So I've been going back through my writing folder and exporting every scrivener project from the last 8 years because the Linux version is no longer in development and it don't work post Ubuntu 16.04.

PROPRIETARY FORMATS ARE BAD, M'KAY?

There's so many projects *falls over*

@vamp switched to working exclusively in plain text last year - best decision I ever made
@dathowitzer Exclusively plain text from here on out, though. It's certainly a lot safer.
@vamp and far more capable. With a glut of editors, I find myself across a few to get best of all worlds (Vim being best of the best)
@dathowitzer OMG, I'm a text editor junkie. Always switching to the next shiny thing. Currently a toss-up between Ghostwriter and Typora (I like markdown editors).
@vamp @dathowitzer Recommendations for markdown-focused big-project text editor? Cross-platform, preferably?

@FerdiZ @dathowitzer @vamp "Recommendations for markdown-focused big-project text editor? Cross-platform, preferably?"
Vim.
Or Emacs.
Seriously.

It's what they're all about. 40 years of continued refinement /of editing fucking text/.

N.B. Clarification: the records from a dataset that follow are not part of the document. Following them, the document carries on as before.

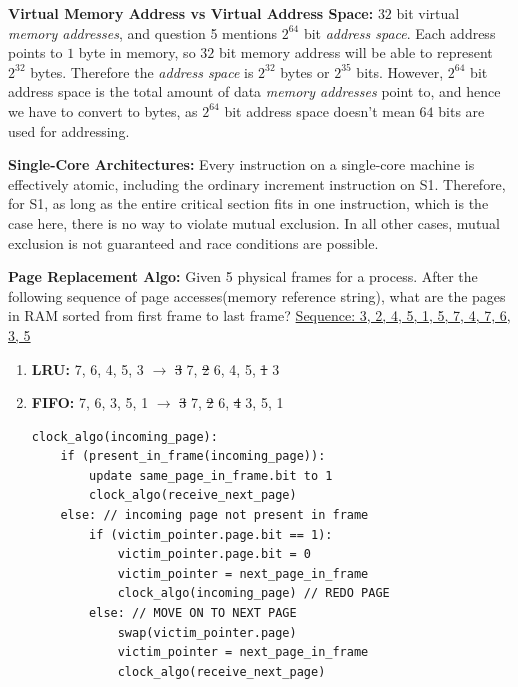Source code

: \documentclass[10pt,landscape]{article}
\begin{document}
\begin{multicols*}{3}
\textbf{Virtual Memory Address vs Virtual Address Space:}
$32$ bit virtual \textit{memory addresses}, and question 5 mentions $2^{64}$ bit \textit{address space}. Each address points to $1$ byte in memory, so $32$ bit memory address will be able to represent $2^{32}$ bytes. Therefore the \textit{address space} is $2^{32}$ bytes or $2^{35}$ bits. 
However, $2^{64}$ bit address space is the total amount of data \textit{memory addresses} point to, and hence we have to convert to bytes, as $2^{64}$ bit address space doesn't mean $64$ bits are used for addressing.

\textbf{Single-Core Architectures:}
Every instruction on a single-core machine is effectively atomic, including the ordinary increment instruction on S1.  Therefore, for S1, as long as the entire critical section fits in one instruction, which is the case here, there is no way to violate mutual exclusion. In all other cases, mutual exclusion is not guaranteed and race conditions are possible.

\textbf{Page Replacement Algo:} Given 5 physical frames for a process. After the following sequence of page accesses(memory reference
string), what are the pages in RAM sorted from first frame to last frame?
\underline{Sequence: 3, 2, 4, 5, 1, 5, 7, 4, 7, 6, 3, 5}
\begin{enumerate}[topsep=0pt,noitemsep,wide=0pt, leftmargin=\dimexpr\labelwidth + 2\labelsep\relax]
    \item \textbf{LRU:} 7, 6, 4, 5, 3 $\rightarrow$ \sout{3} 7, \sout{2} 6, 4, 5, \sout{1} 3 
    \item \textbf{FIFO:} 7, 6, 3, 5, 1 $\rightarrow$ \sout{3} 7, \sout{2} 6, \sout{4} 3, 5, 1
    \begin{lstlisting}
clock_algo(incoming_page):
    if (present_in_frame(incoming_page)): 
        update same_page_in_frame.bit to 1
        clock_algo(receive_next_page)
    else: // incoming page not present in frame
        if (victim_pointer.page.bit == 1): 
            victim_pointer.page.bit = 0
            victim_pointer = next_page_in_frame
            clock_algo(incoming_page) // REDO PAGE
        else: // MOVE ON TO NEXT PAGE
            swap(victim_pointer.page)
            victim_pointer = next_page_in_frame
            clock_algo(receive_next_page) 
    \end{lstlisting}
\end{enumerate}


\end{multicols*}
\end{document}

The only thing I've ever seen that comes remotely close was the EVE editor. But that was tied to VMS, so, I haven't touched that in ... <glances at calendar> ... 20 years.

@dredmorbius @vamp @dathowitzer Perhaps an amateurish naive question but: does Emacs / Vim support complex writing project planning & outlining etc.? And for example moving around whole chapters, or specific paragraphs within one chapter onto another chapter? I suppose they must have already, after +40 years...

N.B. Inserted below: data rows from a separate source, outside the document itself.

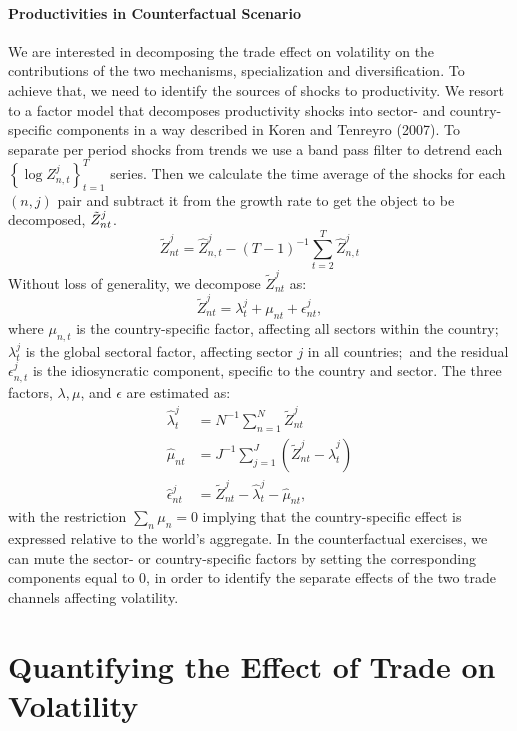 \documentclass[12pt]{article}
\begin{document}
\paragraph{Productivities in Counterfactual Scenario}

We are interested in decomposing the trade effect on volatility on the
contributions of the two mechanisms, specialization and diversification. To
achieve that, we need to identify the sources of shocks to productivity. We
resort to a factor model that decomposes productivity shocks into sector-
and country-specific components in a way described in Koren and Tenreyro
(2007). To separate per period shocks from trends we use a band pass filter
to detrend each $\left\{ \log {Z_{n,t}^{j}}\right\} _{t=1}^{T}$ series. Then
we calculate the time average of the shocks for each $(n,j)$ pair and
subtract it from the growth rate to get the object to be decomposed, $\tilde{%
Z}_{nt}^{j}$. 
\begin{equation*}
\tilde{Z}_{nt}^{j}=\hat{Z}_{n,t}^{j}-(T-1)^{-1}\sum_{t=2}^{T}\hat{Z}%
_{n,t}^{j}
\end{equation*}%
Without loss of generality, we decompose $\tilde{Z}_{nt}^{j}$ as: 
\begin{equation*}
\tilde{Z}_{nt}^{j}=\lambda _{t}^{j}+\mu _{nt}+\epsilon _{nt}^{j},
\end{equation*}
where ${\mu _{n,t}}$ is the country-specific factor, affecting all sectors
within the country; $\lambda _{t}^{j}$ is the global sectoral factor,
affecting sector $j$ in all countries;\ and the residual $\epsilon
_{n,t}^{j} $ is the idiosyncratic component, specific to the country and
sector. The three factors, $\lambda ,\mu $, and $\epsilon $ are estimated
as: 
\begin{align*}
\hat{\lambda}_{t}^{j}& =N^{-1}\sum_{n=1}^{N}\tilde{Z}_{nt}^{j} \\
\hat{\mu}_{nt}& =J^{-1}\sum_{j=1}^{J}\left( \tilde{Z}_{nt}^{j}-\hat{\lambda}%
_{t}^{j}\right) \\
\hat{\epsilon}_{nt}^{j}& =\tilde{Z}_{nt}^{j}-\hat{\lambda}_{t}^{j}-\hat{\mu}%
_{nt}\text{,}
\end{align*}%
with the restriction $\sum_{n}{\mu _{n}}=0$ implying that the
country-specific effect is expressed relative to the world's aggregate. In
the counterfactual exercises, we can mute the sector- or country-specific
factors by setting the corresponding components equal to 0, in order to
identify the separate effects of the two trade channels affecting volatility.

\section{Quantifying the Effect of Trade on Volatility}
\end{document}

@FerdiZ @dathowitzer @vamp Yes.

It's been the academic tool of choice for writing books and articles within maths, physics, and computer science for a few decades.

Generally, what you'll do with a major project and LaTeX is to write a file per chapter. Numbering is automatic. Those are included into the main text. Reorder chapters just by changing the placement of the includes.